Work order
Word for word, output every line of the material below, minus pictures.

Recorded data
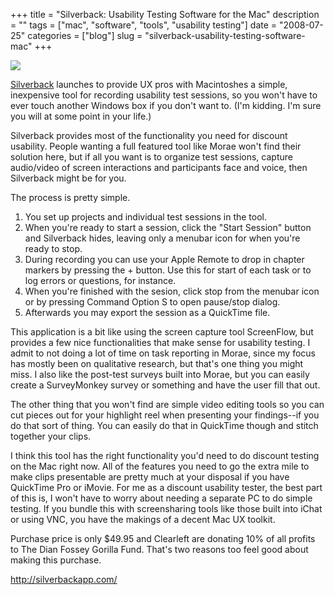 +++
title = "Silverback: Usability Testing Software for the Mac"
description = ""
tags = ["mac", "software", "tools", "usability testing"]
date = "2008-07-25"
categories = ["blog"]
slug = "silverback-usability-testing-software-mac"
+++



  <div class="notebook-screenshot"><a href="http://silverbackapp.com/"><img src="/media/notebook/silverback.jpg" class="notebook-image" /></a></div><p><a href="http://silverbackapp.com/">Silverback</a> launches to provide UX pros with Macintoshes a simple, inexpensive tool for recording usability test sessions, so you won't have to ever touch another Windows box if you don't want to. (I'm kidding. I'm sure you will at some point in your life.)</p>
<p>Silverback provides most of the functionality you need for discount usability. People wanting a full featured tool like Morae won't find their solution here, but if all you want is to organize test sessions, capture audio/video of screen interactions and participants face and voice, then Silverback might be for you.</p>
<p>The process is pretty simple.</p>
<ol>
<li>You set up projects and individual test sessions in the tool.</li>
<li>When you're ready to start a session, click the "Start Session" button and Silverback hides, leaving only a menubar icon for when you're ready to stop.</li>
<li>During recording you can use your Apple Remote to drop in chapter markers by pressing the + button. Use this for start of each task or to log errors or questions, for instance.</li>
<li>When you're finished with the sesion, click stop from the menubar icon or by pressing Command Option S to open pause/stop dialog.</li>
<li>Afterwards you may export the session as a QuickTime file.</li>
</ol>
<p>This application is a bit like using the screen capture tool ScreenFlow, but provides a few nice functionalities that make sense for usability testing. I admit to not doing a lot of time on task reporting in Morae, since my focus has mostly been on qualitative research, but that's one thing you might miss. I also like the post-test surveys built into Morae, but you can easily create a SurveyMonkey survey or something and have the user fill that out.</p>
<p>The other thing that you won't find are simple video editing tools so you can cut pieces out for your highlight reel when presenting your findings--if you do that sort of thing. You can easily do that in QuickTime though and stitch together your clips.</p>
<p>I think this tool has the right functionality you'd need to do discount testing on the Mac right now. All of the features you need to go the extra mile to make clips presentable are pretty much at your disposal if you have QuickTime Pro or iMovie. For me as a discount usability tester, the best part of this is, I won't have to worry about needing a separate PC to do simple testing. If you bundle this with screensharing tools like those built into iChat or using VNC, you have the makings of a decent Mac UX toolkit.</p>
<p>Purchase price is only $49.95 and Clearleft are donating 10% of all profits to The Dian Fossey Gorilla Fund. That's two reasons too feel good about making this purchase.</p>

  <a href="http://silverbackapp.com/">http://silverbackapp.com/</a>
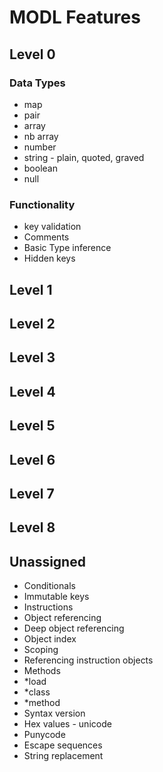 # MODL Features

## Level 0
### Data Types
- map
- pair
- array
- nb array
- number
- string - plain, quoted, graved
- boolean
- null
### Functionality
- key validation
- Comments
- Basic Type inference
- Hidden keys
## Level 1
## Level 2
## Level 3
## Level 4
## Level 5
## Level 6
## Level 7
## Level 8
## Unassigned
- Conditionals
- Immutable keys
- Instructions
- Object referencing
- Deep object referencing
- Object index
- Scoping
- Referencing instruction objects
- Methods
- *load
- *class
- *method
- Syntax version
- Hex values - unicode
- Punycode
- Escape sequences
- String replacement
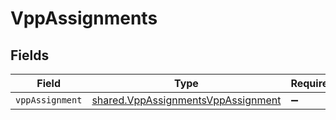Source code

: # VppAssignments


## Fields

| Field                                                                                           | Type                                                                                            | Required                                                                                        | Description                                                                                     |
| ----------------------------------------------------------------------------------------------- | ----------------------------------------------------------------------------------------------- | ----------------------------------------------------------------------------------------------- | ----------------------------------------------------------------------------------------------- |
| `vppAssignment`                                                                                 | [shared.VppAssignmentsVppAssignment](../../../sdk/models/shared/vppassignmentsvppassignment.md) | :heavy_minus_sign:                                                                              | N/A                                                                                             |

Output of the task
 +++
title = "Silverback: Usability Testing Software for the Mac"
description = ""
tags = ["mac", "software", "tools", "usability testing"]
date = "2008-07-25"
categories = ["blog"]
slug = "silverback-usability-testing-software-mac"
+++



  <div class="notebook-screenshot"><a href="http://silverbackapp.com/"><img src="/media/notebook/silverback.jpg" class="notebook-image" /></a></div><p><a href="http://silverbackapp.com/">Silverback</a> launches to provide UX pros with Macintoshes a simple, inexpensive tool for recording usability test sessions, so you won't have to ever touch another Windows box if you don't want to. (I'm kidding. I'm sure you will at some point in your life.)</p>
<p>Silverback provides most of the functionality you need for discount usability. People wanting a full featured tool like Morae won't find their solution here, but if all you want is to organize test sessions, capture audio/video of screen interactions and participants face and voice, then Silverback might be for you.</p>
<p>The process is pretty simple.</p>
<ol>
<li>You set up projects and individual test sessions in the tool.</li>
<li>When you're ready to start a session, click the "Start Session" button and Silverback hides, leaving only a menubar icon for when you're ready to stop.</li>
<li>During recording you can use your Apple Remote to drop in chapter markers by pressing the + button. Use this for start of each task or to log errors or questions, for instance.</li>
<li>When you're finished with the sesion, click stop from the menubar icon or by pressing Command Option S to open pause/stop dialog.</li>
<li>Afterwards you may export the session as a QuickTime file.</li>
</ol>
<p>This application is a bit like using the screen capture tool ScreenFlow, but provides a few nice functionalities that make sense for usability testing. I admit to not doing a lot of time on task reporting in Morae, since my focus has mostly been on qualitative research, but that's one thing you might miss. I also like the post-test surveys built into Morae, but you can easily create a SurveyMonkey survey or something and have the user fill that out.</p>
<p>The other thing that you won't find are simple video editing tools so you can cut pieces out for your highlight reel when presenting your findings--if you do that sort of thing. You can easily do that in QuickTime though and stitch together your clips.</p>
<p>I think this tool has the right functionality you'd need to do discount testing on the Mac right now. All of the features you need to go the extra mile to make clips presentable are pretty much at your disposal if you have QuickTime Pro or iMovie. For me as a discount usability tester, the best part of this is, I won't have to worry about needing a separate PC to do simple testing. If you bundle this with screensharing tools like those built into iChat or using VNC, you have the makings of a decent Mac UX toolkit.</p>
<p>Purchase price is only $49.95 and Clearleft are donating 10% of all profits to The Dian Fossey Gorilla Fund. That's two reasons too feel good about making this purchase.</p>

  <a href="http://silverbackapp.com/">http://silverbackapp.com/</a>
 # MODL Features

## Level 0
### Data Types
- map
- pair
- array
- nb array
- number
- string - plain, quoted, graved
- boolean
- null
### Functionality
- key validation
- Comments
- Basic Type inference
- Hidden keys
## Level 1
## Level 2
## Level 3
## Level 4
## Level 5
## Level 6
## Level 7
## Level 8
## Unassigned
- Conditionals
- Immutable keys
- Instructions
- Object referencing
- Deep object referencing
- Object index
- Scoping
- Referencing instruction objects
- Methods
- *load
- *class
- *method
- Syntax version
- Hex values - unicode
- Punycode
- Escape sequences
- String replacement
Source code

: # VppAssignments


## Fields

| Field                                                                                           | Type                                                                                            | Required                                                                                        | Description                                                                                     |
| ----------------------------------------------------------------------------------------------- | ----------------------------------------------------------------------------------------------- | ----------------------------------------------------------------------------------------------- | ----------------------------------------------------------------------------------------------- |
| `vppAssignment`                                                                                 | [shared.VppAssignmentsVppAssignment](../../../sdk/models/shared/vppassignmentsvppassignment.md) | :heavy_minus_sign:                                                                              | N/A                                                                                             |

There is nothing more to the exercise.